Reverse Engineering Software and Systems
As part of our aptent support business, Chipworks applies software reverse engineering to generate evidence of patent infringement, which is used by IP groups and outside counsel in patent licensing negotiations and litigations. This evidence is in the form of a claim chart which maps relevant patent claim elements to the infringing product. We apply software reverse engineering to analyze and document infringement on a wide variety of products, from consumer electronics to communication devices and automotive systems.
We recently went inside an automotive electronic control unit (ECU). These ECUs comprise a wide range of units like the powertrain control module (PCM), body control module (BCM), electric power steering (EPS), airbag control unit (ACU), or electronic brake control module (EBCM). In light of the recent media attention targeting the automotive industry, we thought it would be interesting to share some of our findings in relation to the perceived quality of the systems software against other semiconductor-based systems we have analyzed.
Since our overall findings are a bit mixed, we will spare the blushes of the leading automotive companies by not publishing the make or type of module we analyzed.
Reverse Engineering an Automotive Module
First we disassembled the module, reverse engineered the PCB, scoped its signals while operational, and reverse engineered its software.

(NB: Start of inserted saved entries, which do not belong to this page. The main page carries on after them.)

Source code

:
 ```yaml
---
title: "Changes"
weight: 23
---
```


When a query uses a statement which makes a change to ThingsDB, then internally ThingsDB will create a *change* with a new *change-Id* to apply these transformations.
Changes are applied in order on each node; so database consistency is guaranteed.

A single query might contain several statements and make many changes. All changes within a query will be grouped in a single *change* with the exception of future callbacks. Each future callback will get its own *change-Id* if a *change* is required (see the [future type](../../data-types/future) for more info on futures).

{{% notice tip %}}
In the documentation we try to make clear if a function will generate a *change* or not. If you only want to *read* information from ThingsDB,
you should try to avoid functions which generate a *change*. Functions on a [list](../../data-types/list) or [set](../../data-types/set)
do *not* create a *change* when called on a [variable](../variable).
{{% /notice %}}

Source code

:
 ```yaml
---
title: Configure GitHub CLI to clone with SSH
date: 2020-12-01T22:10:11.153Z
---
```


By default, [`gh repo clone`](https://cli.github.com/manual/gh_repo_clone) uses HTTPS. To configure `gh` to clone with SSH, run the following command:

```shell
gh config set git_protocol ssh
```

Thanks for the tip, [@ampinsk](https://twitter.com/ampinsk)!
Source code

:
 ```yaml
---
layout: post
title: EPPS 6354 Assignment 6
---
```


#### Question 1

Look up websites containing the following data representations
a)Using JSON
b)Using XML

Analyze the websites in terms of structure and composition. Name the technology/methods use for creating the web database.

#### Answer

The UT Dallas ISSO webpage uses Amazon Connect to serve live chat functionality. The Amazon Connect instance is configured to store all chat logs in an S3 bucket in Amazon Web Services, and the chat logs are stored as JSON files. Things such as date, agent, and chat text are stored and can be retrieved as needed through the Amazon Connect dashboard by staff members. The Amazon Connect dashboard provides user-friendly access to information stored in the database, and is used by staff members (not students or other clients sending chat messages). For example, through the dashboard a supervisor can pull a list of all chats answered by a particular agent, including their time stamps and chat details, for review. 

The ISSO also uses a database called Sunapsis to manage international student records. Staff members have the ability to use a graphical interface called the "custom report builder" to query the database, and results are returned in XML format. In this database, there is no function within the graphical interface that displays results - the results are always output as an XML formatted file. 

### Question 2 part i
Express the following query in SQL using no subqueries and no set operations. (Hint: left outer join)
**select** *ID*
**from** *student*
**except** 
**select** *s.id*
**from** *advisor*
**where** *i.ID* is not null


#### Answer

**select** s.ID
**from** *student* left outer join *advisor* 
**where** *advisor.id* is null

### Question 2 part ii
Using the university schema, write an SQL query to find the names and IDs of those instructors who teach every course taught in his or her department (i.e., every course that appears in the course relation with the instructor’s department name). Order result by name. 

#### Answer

Two types of software analysis were done. We extracted the raw binary code from the module and analyzed it statically (called “dead” code analysis). We also analyzed the code while it was in action on the target device (called “dynamic” or “live” code analysis).
We then rated several aspects of the unit (e.g., physical protection, code complexity) for quality. The results were surprising to us.
Physical Protection: Good
The module has a heat sink which also plays the role of a mechanical cover. The CPU detects the presence of the module and stops running the code if it is removed. Below is an example of one of the holes used for screwing the module to the PCB.

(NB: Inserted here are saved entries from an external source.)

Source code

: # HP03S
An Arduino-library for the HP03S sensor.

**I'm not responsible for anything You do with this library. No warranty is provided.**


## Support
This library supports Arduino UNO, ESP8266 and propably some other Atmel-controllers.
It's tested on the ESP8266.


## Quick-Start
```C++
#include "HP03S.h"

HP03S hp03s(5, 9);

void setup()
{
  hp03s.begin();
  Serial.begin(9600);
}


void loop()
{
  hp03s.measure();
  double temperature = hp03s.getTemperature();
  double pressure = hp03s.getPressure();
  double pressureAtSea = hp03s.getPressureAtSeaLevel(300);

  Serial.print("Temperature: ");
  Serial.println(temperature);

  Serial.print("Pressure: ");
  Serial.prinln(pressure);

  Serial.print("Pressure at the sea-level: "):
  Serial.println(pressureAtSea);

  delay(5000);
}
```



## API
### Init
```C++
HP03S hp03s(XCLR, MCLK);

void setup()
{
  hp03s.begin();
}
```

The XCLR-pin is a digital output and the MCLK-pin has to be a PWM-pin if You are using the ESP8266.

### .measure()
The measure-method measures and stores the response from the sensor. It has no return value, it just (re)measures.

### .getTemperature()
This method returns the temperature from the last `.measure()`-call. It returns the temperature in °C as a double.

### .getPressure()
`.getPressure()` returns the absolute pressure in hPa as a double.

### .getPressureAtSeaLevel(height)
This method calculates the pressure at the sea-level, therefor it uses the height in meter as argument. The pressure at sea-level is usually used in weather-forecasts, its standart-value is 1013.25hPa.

Note the resistor connecting the screw pad to the CPU.
Code and Data Space Protection: Good
The code space is checked for corruption and tampering by calculating and checking a CRC over the complete code space. The twist on this particular implementation is that there are several routines doing similar CRC checks, making tampering with the code more difficult.
The content of the RAM data space cannot, of course, be checked for correctness since it changes all the time. Instead, the memory integrity is checked by writing and reading back standard 0xAA – 0x55 patterns in the background. The obligatory enforcement of the atomic instructions has been observed here.

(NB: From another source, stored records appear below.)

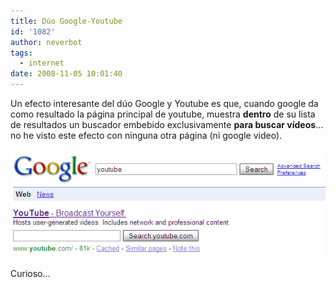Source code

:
 ```yaml
---
title: Dúo Google-Youtube
id: '1082'
author: neverbot
tags:
  - internet
date: 2008-11-05 10:01:40
---
```


Un efecto interesante del dúo Google y Youtube es que, cuando google da como resultado la página principal de youtube, muestra **dentro** de su lista de resultados un buscador embebido exclusivamente **para buscar vídeos**... no he visto este efecto con ninguna otra página (ni google video).

![Google and Youtube](./duo-google-youtube/google_and_youtube.png "Google and Youtube")

Curioso...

Compared with other consumer and communication devices that come across our desks, both the code and data space protection were a notch higher.
Code Complexity: Bad
Inner workings of the code have been analyzed, and a number of software routines completely dissected. The surprise here was just how much code was created for what was supposed to be simple processing of a few sensor values. A lot of the code improved sensor resolution and produced more precise reading; correction, normalization, and adjustment routines were abundant.
This left us with a question – why was it necessary to go to great pains to provide 0.003% precision when 0.3% would have sufficed for the purpose?
This observation was further confirmed by the sheer number of routines in the code – over 700 in total. Around 200 of them were involved in the comparatively simple task of processing two sensor inputs and outputting two variables. This certainly looks like overkill.
The calling tree, showing which routines call which others, looks rather intimidating.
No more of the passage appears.